In one of the posts, Trump announced he intends to nominate Lindsey Halligan, a White House adviser and his former personal lawyer, to be the US Attorney in a high-profile office based in Virginia.
She has no prior experience as a prosecutor.
Halligan is a former Florida insurance lawyer who joined Trump’s personal legal team in 2022 and was at his Mar-a-Lago compound when the FBI executed a search warrant in its classified records investigation.
She is the White House adviser tasked with removing “improper ideology” from the Smithsonian Institution.
“She will be Fair, Smart, and will provide desperately needed, JUSTICE FOR ALL!” Trump said on Truth Social.
Siebert resigned under pressure on Saturday after eight months as interim leader.
It came after he decided not to pursue a mortgage fraud indictment against James, citing insufficient evidence.
Siebert, a Trump appointee who was initially recommended by advisers to Governor Glenn Youngkin (Republican), also recently declined to prosecute Comey.
Before Siebert resigned, his chief deputy, who would traditionally have assumed the role, was also demoted, leaving the leadership of the Alexandria-based office in question.
Earlier yesterday the Justice Department installed an acting US Attorney, Mary “Maggie” Cleary, who most recently had been working in the Justice Department’s criminal division and before that worked as a local prosecutor in Northern Virginia.
In an essay published this year, Cleary claimed she had been “framed” as having participated in the January 6, 2021, attack on the US Capitol - an incident, she said, that ended with her being cleared by investigators and spurring her to apply for a US Attorney position.

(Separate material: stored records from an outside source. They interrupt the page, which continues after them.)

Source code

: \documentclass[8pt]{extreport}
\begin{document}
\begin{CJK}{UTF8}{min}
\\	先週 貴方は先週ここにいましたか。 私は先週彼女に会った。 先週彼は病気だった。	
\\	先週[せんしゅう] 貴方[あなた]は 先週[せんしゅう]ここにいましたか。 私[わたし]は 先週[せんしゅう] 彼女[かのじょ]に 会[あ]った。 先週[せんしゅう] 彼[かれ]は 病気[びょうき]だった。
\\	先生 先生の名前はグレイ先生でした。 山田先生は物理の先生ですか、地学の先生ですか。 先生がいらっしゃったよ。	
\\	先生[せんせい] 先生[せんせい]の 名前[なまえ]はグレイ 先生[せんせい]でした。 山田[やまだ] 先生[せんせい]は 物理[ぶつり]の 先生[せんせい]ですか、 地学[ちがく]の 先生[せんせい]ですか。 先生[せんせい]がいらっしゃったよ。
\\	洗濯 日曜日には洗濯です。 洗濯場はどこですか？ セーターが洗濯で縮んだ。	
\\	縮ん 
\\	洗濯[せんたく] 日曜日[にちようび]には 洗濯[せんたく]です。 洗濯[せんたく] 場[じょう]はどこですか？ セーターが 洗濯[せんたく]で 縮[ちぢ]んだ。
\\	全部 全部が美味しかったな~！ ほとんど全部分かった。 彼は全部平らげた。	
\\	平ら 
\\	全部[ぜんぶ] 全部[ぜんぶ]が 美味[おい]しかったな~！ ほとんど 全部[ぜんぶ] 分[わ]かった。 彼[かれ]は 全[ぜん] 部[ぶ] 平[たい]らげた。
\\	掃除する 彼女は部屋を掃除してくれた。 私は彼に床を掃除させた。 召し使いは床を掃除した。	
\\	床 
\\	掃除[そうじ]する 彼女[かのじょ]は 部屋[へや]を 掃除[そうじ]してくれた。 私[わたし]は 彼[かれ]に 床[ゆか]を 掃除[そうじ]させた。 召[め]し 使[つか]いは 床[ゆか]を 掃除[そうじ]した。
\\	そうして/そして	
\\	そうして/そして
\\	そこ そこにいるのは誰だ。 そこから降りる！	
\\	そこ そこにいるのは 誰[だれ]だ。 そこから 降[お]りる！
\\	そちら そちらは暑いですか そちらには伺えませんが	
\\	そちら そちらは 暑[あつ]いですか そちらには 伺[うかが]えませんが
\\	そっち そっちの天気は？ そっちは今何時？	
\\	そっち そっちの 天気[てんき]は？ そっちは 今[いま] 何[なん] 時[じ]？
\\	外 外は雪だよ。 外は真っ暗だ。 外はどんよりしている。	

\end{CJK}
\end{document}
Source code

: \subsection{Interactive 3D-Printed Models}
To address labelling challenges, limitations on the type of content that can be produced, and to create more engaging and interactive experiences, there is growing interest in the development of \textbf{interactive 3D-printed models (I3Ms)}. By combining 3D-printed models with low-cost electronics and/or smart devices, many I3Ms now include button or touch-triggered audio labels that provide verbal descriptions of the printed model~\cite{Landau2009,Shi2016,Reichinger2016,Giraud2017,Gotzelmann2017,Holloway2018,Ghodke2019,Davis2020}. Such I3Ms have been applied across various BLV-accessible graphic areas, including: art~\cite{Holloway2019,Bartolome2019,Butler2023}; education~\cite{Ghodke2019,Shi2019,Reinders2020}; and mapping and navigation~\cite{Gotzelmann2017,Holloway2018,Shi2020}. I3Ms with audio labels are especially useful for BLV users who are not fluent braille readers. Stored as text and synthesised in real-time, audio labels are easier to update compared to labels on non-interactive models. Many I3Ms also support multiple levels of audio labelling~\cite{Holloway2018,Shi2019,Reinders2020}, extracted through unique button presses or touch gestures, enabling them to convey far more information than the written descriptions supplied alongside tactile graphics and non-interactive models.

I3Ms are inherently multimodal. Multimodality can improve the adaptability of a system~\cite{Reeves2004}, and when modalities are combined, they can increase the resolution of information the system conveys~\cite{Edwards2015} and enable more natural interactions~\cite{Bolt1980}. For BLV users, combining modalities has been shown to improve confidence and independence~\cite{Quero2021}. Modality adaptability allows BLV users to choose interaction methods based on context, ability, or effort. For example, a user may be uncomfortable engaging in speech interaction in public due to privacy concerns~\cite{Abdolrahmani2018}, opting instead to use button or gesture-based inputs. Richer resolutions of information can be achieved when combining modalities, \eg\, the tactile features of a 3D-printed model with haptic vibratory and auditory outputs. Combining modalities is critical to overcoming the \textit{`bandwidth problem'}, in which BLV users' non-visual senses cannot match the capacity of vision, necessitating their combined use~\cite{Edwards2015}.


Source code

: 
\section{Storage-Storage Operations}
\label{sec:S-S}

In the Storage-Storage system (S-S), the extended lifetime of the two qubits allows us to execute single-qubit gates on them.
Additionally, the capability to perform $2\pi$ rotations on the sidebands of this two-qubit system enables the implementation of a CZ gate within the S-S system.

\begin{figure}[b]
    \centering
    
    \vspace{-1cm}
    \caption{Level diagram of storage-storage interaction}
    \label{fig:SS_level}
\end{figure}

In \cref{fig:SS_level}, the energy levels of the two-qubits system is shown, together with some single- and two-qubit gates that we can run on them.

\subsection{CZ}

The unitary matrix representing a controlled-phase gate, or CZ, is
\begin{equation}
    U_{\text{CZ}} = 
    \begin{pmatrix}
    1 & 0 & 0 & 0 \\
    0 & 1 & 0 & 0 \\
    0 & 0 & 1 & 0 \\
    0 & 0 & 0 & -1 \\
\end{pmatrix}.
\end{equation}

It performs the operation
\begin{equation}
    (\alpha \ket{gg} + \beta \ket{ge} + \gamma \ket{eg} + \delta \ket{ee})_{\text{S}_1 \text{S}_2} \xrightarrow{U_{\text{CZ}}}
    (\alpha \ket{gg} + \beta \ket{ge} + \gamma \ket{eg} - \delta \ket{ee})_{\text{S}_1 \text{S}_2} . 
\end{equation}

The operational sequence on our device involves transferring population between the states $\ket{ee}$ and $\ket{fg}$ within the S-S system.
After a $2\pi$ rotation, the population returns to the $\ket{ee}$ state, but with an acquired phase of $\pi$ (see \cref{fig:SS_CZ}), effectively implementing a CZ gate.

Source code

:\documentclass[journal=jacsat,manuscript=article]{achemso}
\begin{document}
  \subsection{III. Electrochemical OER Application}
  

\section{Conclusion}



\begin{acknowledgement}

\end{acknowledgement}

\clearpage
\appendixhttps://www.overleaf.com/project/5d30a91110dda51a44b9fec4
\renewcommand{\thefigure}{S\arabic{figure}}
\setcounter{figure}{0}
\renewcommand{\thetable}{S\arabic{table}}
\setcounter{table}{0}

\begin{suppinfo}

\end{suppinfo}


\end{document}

In an email to staff yesterday, Cleary described her appointment as “unexpected” but told employees she was “humbled to be joining” their ranks, according to a copy reviewed by the Washington Post. She did not respond to an emailed request for comment.
James and her lawyers have described the investigation into her real estate dealings as baseless and a brazen example of the Trump Administration using the Justice Department to seek “political retribution”. A separate mortgage fraud accusation against Schiff relates to a home he purchased in Maryland.
James secured a civil fraud judgment against Trump and representatives of his real estate empire last year, and since his return to the White House, James has joined several lawsuits challenging his Administration’s policies.
One social media post addressed to Bondi yesterday specifically linked Siebert’s ouster to the decision not to pursue charges against James and Comey.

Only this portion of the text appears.